TASK BRIEF:
Task for the records below: count the lines that contain the word "your" and give only that number.

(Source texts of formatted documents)
-- Opening Marker --

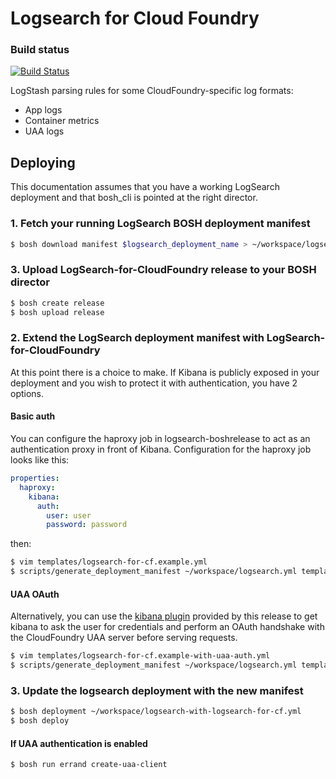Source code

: # Logsearch for Cloud Foundry

### Build status

[![Build Status](https://travis-ci.org/cloudfoundry-community/logsearch-for-cloudfoundry.svg?branch=master)](https://travis-ci.org/cloudfoundry-community/logsearch-for-cloudfoundry)

LogStash parsing rules for some CloudFoundry-specific log formats:

* App logs
* Container metrics
* UAA logs

## Deploying

This documentation assumes that you have a working LogSearch deployment and that bosh_cli is pointed at the right director.

### 1. Fetch your running LogSearch BOSH deployment manifest

```sh
$ bosh download manifest $logsearch_deployment_name > ~/workspace/logsearch.yml
```

### 3. Upload LogSearch-for-CloudFoundry release to your BOSH director

```sh
$ bosh create release
$ bosh upload release
```

### 2. Extend the LogSearch deployment manifest with LogSearch-for-CloudFoundry

At this point there is a choice to make. If Kibana is publicly exposed in your deployment and you wish to protect it with authentication, you have 2 options.

#### Basic auth

You can configure the haproxy job in logsearch-boshrelease to act as an authentication proxy in front of Kibana. Configuration for the haproxy job looks like this:

```yaml
properties:
  haproxy:
    kibana:
      auth:
        user: user
        password: password
```

then:

```sh
$ vim templates/logsearch-for-cf.example.yml
$ scripts/generate_deployment_manifest ~/workspace/logsearch.yml templates/logsearch-for-cf.example.yml > ~/workspace/logsearch-with-logsearch-for-cf.yml
```

#### UAA OAuth

Alternatively, you can use the [kibana plugin](https://github.com/logsearch/logsearch-for-cloudfoundry/tree/master/src/kibana-cf_authentication) provided by this release to get kibana to ask the user for credentials and perform an OAuth handshake with the CloudFoundry UAA server before serving requests.

```sh
$ vim templates/logsearch-for-cf.example-with-uaa-auth.yml
$ scripts/generate_deployment_manifest ~/workspace/logsearch.yml templates/logsearch-for-cf.example-with-uaa-auth.yml > ~/workspace/logsearch-with-logsearch-for-cf.yml
```

### 3. Update the logsearch deployment with the new manifest

```sh
$ bosh deployment ~/workspace/logsearch-with-logsearch-for-cf.yml
$ bosh deploy
```

#### If UAA authentication is enabled

```sh
$ bosh run errand create-uaa-client
```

-- Closing Marker --

ANSWER SECTION:
3